Before running away to Freetown, Musu had fled several times to her parents' home near where she lived with her husband - in the northern town of Kabala some 170km from the capital - but they reprimanded her and persuaded her to return home.
"It's definitely a man's world, it's definitely a chief's world," Tania Bernath, Sierra Leone researcher with Amnesty International, told IRIN. She said that chiefs have considerable power and those eager to help bolster women's rights are scarce.
Even in cases where a chief considers domestic violence or sexual assault charges, the approach is generally to mediate in what is considered a family dispute. "There is still this idea that cases should be kept in the family," Bernath said.
In its recent report Amnesty said this only feeds the problem. "Mediation in rape cases contributes to impunity and facilitates state evasion of the obligation to ensure that violence against women is prosecuted."

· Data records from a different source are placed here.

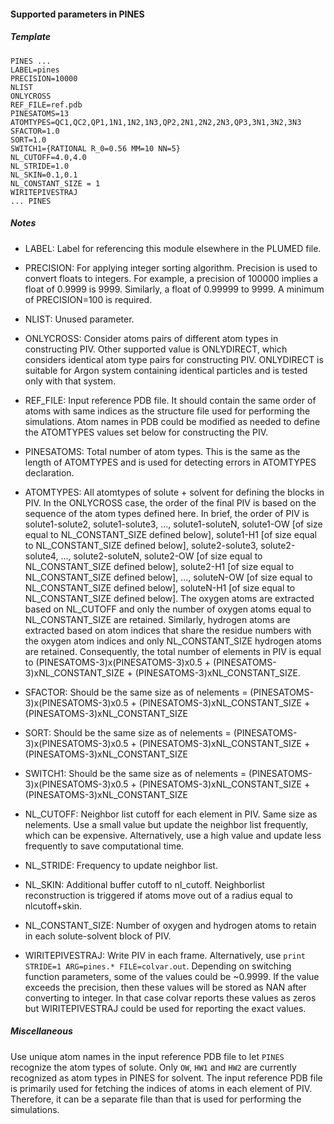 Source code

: #### Supported parameters in PINES

##### Template
```
PINES ... 
LABEL=pines             
PRECISION=10000        
NLIST                 
ONLYCROSS               
REF_FILE=ref.pdb       
PINESATOMS=13          
ATOMTYPES=QC1,QC2,QP1,1N1,1N2,1N3,QP2,2N1,2N2,2N3,QP3,3N1,3N2,3N3  
SFACTOR=1.0
SORT=1.0
SWITCH1={RATIONAL R_0=0.56 MM=10 NN=5}
NL_CUTOFF=4.0,4.0
NL_STRIDE=1.0
NL_SKIN=0.1,0.1
NL_CONSTANT_SIZE = 1
WIRITEPIVESTRAJ 
... PINES
```

##### Notes
- LABEL:
Label for referencing this module elsewhere in the PLUMED file.
  
- PRECISION: For applying integer sorting algorithm. Precision is used to convert floats to integers. For example, a precision of 100000 implies a float of 0.9999 is 9999. Similarly, a float of 0.99999 to 9999. A minimum of PRECISION=100 is required.
  
- NLIST: Unused parameter.
  
- ONLYCROSS: Consider atoms pairs of different atom types in constructing PIV. Other supported value is ONLYDIRECT, which considers identical atom type pairs for constructing PIV. ONLYDIRECT is suitable for Argon system containing identical particles and is tested only with that system.
  
- REF_FILE: Input reference PDB file. It should contain the same order of atoms with same indices as the structure file used for performing the simulations. Atom names in PDB could be modified as needed to define the ATOMTYPES values set below for constructing the PIV.
  
- PINESATOMS: Total number of atom types. This is the same as the length of ATOMTYPES and is used for detecting errors in ATOMTYPES declaration.
  
- ATOMTYPES: All atomtypes of solute + solvent for defining the blocks in PIV. In the ONLYCROSS case, the order of the final PIV is based on the sequence of the atom types defined here. In brief, the order of PIV is solute1-solute2, solute1-solute3, ..., solute1-soluteN, solute1-OW [of size equal to NL_CONSTANT_SIZE defined below], solute1-H1 [of size equal to NL_CONSTANT_SIZE defined below], solute2-solute3, solute2-solute4, ..., solute2-soluteN, solute2-OW [of size equal to NL_CONSTANT_SIZE defined below], solute2-H1 [of size equal to NL_CONSTANT_SIZE defined below], ..., soluteN-OW [of size equal to NL_CONSTANT_SIZE defined below], soluteN-H1 [of size equal to NL_CONSTANT_SIZE defined below]. The oxygen atoms are extracted based on NL_CUTOFF and only the number of oxygen atoms equal to NL_CONSTANT_SIZE are retained. Similarly, hydrogen atoms are extracted based on atom indices that share the residue numbers with the oxygen atom indices and only NL_CONSTANT_SIZE hydrogen atoms are retained. Consequently, the total number of elements in PIV is equal to (PINESATOMS-3)x(PINESATOMS-3)x0.5 + (PINESATOMS-3)xNL_CONSTANT_SIZE + (PINESATOMS-3)xNL_CONSTANT_SIZE.
  
- SFACTOR: Should be the same size as of nelements = (PINESATOMS-3)x(PINESATOMS-3)x0.5 + (PINESATOMS-3)xNL_CONSTANT_SIZE + (PINESATOMS-3)xNL_CONSTANT_SIZE 
  
- SORT: Should be the same size as of nelements = (PINESATOMS-3)x(PINESATOMS-3)x0.5 + (PINESATOMS-3)xNL_CONSTANT_SIZE + (PINESATOMS-3)xNL_CONSTANT_SIZE 
  
- SWITCH1: Should be the same size as of nelements = (PINESATOMS-3)x(PINESATOMS-3)x0.5 + (PINESATOMS-3)xNL_CONSTANT_SIZE + (PINESATOMS-3)xNL_CONSTANT_SIZE
  
- NL_CUTOFF: Neighbor list cutoff for each element in PIV. Same size as nelements. Use a small value but update the neighbor list frequently, which can be expensive. Alternatively, use a high value and update less frequently to save computational time.
  
- NL_STRIDE: Frequency to update neighbor list.
  
- NL_SKIN: Additional buffer cutoff to nl_cutoff. Neighborlist reconstruction is triggered if atoms move out of a radius equal to nlcutoff+skin.
  
- NL_CONSTANT_SIZE: Number of oxygen and hydrogen atoms to retain in each solute-solvent block of PIV.
  
- WIRITEPIVESTRAJ: Write PIV in each frame. Alternatively, use `print STRIDE=1 ARG=pines.* FILE=colvar.out`. Depending on switching function parameters, some of the values could be ~0.9999. If the value exceeds the precision, then these values will be stored as NAN after converting to integer. In that case colvar reports these values as zeros but WIRITEPIVESTRAJ could be used for reporting the exact values.

##### Miscellaneous

Use unique atom names in the input reference PDB file to let `PINES` recognize the atom types of solute. Only `OW`, `HW1` and `HW2` are currently recognized as atom types in PINES for solvent. The input reference PDB file is primarily used for fetching the indices of atoms in each element of PIV. Therefore, it can be a separate file than that is used for performing the simulations.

Sierra Leone is a signatory to a number of international conventions including the Universal Declaration of Human Rights, the Convention on the Elimination of All Forms of Discrimination against Women. The gender bill passed in July was hailed as giving women unprecedented rights. But Sierra Leone has a long way to go before laws on paper translate into changes in women's status.
Sierra Leone is one of many countries around the world observing '16 days of activism', beginning on 25 November, the International Day for the Elimination of Violence Against Women until 10 December, International Human Rights Day.
Rights advocates say Sierra Leone is making some progress. Just the fact that communities are talking about violence against women as a problem to be addressed is a significant step forward, the Human Rights Commission's King said.